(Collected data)
_ _ _ _

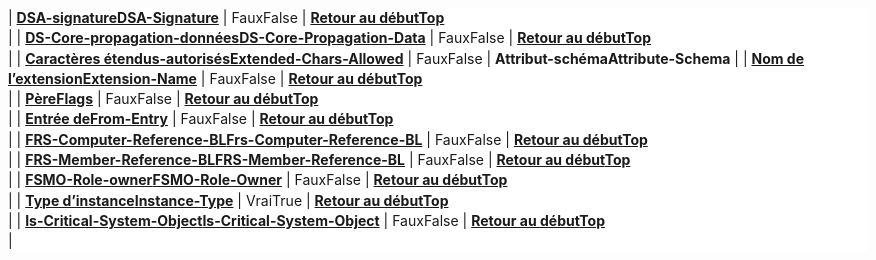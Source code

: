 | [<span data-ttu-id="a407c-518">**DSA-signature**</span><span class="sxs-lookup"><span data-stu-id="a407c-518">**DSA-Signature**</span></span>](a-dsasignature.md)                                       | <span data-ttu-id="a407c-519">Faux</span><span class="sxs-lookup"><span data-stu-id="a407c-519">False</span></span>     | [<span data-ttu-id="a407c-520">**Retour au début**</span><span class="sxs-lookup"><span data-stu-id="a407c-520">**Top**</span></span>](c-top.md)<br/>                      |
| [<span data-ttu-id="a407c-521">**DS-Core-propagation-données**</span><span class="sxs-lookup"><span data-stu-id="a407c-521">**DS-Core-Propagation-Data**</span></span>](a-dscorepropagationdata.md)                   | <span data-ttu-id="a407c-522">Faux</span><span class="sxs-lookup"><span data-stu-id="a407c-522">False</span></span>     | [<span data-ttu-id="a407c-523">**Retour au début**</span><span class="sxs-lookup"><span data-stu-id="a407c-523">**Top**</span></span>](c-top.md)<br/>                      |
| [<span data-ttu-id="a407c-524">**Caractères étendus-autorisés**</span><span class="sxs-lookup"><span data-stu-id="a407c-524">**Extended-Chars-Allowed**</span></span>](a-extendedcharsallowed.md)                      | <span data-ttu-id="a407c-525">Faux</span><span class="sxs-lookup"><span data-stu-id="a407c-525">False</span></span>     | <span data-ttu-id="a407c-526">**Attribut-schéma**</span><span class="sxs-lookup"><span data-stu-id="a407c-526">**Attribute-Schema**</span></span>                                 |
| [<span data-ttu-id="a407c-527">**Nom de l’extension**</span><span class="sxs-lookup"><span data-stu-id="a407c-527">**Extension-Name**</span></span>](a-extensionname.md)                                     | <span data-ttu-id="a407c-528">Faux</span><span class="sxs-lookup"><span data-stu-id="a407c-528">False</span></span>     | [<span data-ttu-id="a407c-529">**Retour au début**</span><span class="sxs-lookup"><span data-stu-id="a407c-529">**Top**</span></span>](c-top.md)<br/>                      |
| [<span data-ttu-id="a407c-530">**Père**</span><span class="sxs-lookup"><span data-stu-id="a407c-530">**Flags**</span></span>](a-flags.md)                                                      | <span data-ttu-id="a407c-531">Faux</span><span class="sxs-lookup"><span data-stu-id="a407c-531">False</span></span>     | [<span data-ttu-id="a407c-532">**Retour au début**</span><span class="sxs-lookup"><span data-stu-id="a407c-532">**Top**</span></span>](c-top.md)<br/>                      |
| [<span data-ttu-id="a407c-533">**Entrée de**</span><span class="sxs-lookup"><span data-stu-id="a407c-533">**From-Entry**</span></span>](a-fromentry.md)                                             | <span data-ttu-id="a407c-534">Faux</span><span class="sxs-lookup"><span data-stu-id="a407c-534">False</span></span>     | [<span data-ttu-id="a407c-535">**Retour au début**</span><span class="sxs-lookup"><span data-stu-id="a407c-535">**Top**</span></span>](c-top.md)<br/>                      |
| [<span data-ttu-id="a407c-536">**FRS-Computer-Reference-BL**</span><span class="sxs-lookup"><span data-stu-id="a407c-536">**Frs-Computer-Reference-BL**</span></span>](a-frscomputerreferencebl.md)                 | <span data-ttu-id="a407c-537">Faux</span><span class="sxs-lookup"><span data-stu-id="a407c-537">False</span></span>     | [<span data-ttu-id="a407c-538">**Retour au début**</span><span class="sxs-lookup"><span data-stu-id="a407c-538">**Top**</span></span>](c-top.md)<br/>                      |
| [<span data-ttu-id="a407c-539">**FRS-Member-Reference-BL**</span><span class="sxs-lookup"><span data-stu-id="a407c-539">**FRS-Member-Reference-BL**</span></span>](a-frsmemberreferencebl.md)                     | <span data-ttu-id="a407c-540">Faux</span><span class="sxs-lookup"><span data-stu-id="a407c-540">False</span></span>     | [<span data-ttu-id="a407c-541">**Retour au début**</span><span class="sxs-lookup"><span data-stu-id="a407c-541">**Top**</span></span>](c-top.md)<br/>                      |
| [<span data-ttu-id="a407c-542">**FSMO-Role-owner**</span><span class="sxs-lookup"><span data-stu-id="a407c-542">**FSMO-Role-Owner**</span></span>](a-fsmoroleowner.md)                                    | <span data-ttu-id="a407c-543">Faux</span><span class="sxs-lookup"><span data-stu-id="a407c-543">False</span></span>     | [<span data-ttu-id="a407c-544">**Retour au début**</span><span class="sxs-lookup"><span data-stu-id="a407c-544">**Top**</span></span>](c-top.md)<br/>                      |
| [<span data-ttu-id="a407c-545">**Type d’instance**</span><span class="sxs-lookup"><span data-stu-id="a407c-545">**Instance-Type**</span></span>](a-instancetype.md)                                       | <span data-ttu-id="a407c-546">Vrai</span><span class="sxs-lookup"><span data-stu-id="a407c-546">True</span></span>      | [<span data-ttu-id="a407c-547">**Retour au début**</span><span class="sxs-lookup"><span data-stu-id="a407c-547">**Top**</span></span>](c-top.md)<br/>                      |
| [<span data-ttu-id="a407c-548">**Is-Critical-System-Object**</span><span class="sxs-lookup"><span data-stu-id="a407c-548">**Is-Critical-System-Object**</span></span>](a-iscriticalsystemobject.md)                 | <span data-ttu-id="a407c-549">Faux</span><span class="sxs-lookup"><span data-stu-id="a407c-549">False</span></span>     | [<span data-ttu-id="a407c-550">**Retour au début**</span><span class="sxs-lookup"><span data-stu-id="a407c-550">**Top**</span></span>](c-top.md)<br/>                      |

_ _ _ _

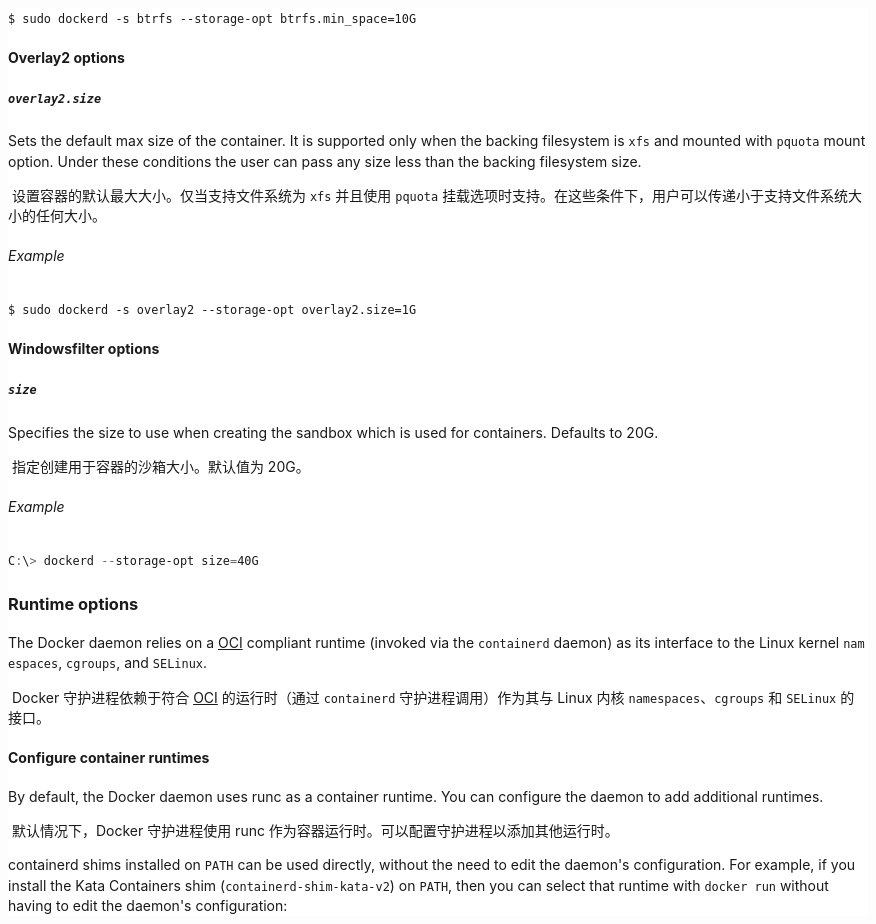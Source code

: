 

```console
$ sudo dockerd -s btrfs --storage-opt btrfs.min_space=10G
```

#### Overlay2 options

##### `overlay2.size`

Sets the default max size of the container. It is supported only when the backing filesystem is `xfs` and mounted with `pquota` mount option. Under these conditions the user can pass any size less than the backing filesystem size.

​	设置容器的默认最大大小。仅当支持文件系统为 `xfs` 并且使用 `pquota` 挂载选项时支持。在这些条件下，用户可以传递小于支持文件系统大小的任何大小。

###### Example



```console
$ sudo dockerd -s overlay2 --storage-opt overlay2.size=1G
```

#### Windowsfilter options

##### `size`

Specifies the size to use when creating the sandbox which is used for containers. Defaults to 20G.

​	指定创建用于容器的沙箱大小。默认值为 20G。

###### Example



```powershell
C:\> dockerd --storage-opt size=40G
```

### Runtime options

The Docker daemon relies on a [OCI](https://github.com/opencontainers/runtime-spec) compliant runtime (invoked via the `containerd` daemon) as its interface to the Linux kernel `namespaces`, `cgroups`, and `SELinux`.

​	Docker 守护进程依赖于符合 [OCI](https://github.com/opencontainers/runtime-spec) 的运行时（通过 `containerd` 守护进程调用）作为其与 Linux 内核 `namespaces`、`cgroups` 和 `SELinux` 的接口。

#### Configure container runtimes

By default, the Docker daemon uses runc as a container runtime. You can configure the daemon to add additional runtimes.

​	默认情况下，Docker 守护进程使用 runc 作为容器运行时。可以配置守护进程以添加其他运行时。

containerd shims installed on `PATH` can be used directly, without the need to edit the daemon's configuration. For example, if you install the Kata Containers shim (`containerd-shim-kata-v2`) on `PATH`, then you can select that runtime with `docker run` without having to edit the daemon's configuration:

_ _ _ _

→ **REQUIRED WORK**
Lines containing "sudo" in the records above: how many are there? Give only the number.

→ **EXERCISE RESPONSE**
2